■ **Task brief**:
As the answer, give a copy of each line below that includes the word "theoremstyle".

[Collected data]
=-=-=-=-=

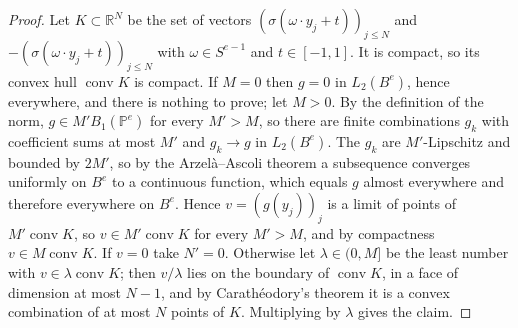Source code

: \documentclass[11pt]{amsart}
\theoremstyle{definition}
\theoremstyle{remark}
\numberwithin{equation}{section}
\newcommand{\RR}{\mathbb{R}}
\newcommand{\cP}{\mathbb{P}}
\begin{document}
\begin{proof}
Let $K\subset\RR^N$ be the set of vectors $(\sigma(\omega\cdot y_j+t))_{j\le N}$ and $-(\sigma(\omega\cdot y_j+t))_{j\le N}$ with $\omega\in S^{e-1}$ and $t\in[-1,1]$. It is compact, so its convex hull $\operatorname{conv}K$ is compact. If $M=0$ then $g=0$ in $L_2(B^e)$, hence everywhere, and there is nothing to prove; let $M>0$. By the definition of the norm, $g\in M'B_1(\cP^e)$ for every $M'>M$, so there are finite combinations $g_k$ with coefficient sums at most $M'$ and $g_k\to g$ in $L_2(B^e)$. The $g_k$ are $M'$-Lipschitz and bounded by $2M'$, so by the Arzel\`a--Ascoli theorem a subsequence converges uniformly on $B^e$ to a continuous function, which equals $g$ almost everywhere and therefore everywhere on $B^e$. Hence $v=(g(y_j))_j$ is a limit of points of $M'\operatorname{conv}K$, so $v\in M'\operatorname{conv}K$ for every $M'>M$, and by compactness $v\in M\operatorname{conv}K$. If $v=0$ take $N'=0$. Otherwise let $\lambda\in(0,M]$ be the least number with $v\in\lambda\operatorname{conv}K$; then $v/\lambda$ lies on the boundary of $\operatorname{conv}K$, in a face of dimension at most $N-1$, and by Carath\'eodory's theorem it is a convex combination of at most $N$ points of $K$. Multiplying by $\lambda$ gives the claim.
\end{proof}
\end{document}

=-=-=-=-=

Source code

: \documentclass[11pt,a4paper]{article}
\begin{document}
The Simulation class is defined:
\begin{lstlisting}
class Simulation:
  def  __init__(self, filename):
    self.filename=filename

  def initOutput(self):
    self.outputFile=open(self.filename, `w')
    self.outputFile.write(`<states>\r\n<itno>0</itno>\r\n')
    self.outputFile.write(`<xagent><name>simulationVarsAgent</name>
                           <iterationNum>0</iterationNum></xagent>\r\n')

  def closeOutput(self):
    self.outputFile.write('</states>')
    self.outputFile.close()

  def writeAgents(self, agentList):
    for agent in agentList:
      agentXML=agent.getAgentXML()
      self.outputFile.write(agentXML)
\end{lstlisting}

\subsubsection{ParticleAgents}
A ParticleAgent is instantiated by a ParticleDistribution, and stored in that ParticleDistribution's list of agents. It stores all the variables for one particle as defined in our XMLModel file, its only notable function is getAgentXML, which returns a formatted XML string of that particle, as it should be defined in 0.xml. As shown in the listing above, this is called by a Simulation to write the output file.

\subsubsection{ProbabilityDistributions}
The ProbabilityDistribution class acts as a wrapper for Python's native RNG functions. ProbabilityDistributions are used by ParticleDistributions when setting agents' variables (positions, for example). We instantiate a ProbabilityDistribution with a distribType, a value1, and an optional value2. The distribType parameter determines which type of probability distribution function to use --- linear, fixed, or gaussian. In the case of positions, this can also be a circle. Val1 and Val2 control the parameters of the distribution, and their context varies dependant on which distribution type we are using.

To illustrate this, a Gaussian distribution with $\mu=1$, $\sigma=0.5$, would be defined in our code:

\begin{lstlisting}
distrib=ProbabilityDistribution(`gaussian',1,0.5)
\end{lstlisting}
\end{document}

=-=-=-=-=

■ **Completed task**:
\theoremstyle{definition}
\theoremstyle{remark}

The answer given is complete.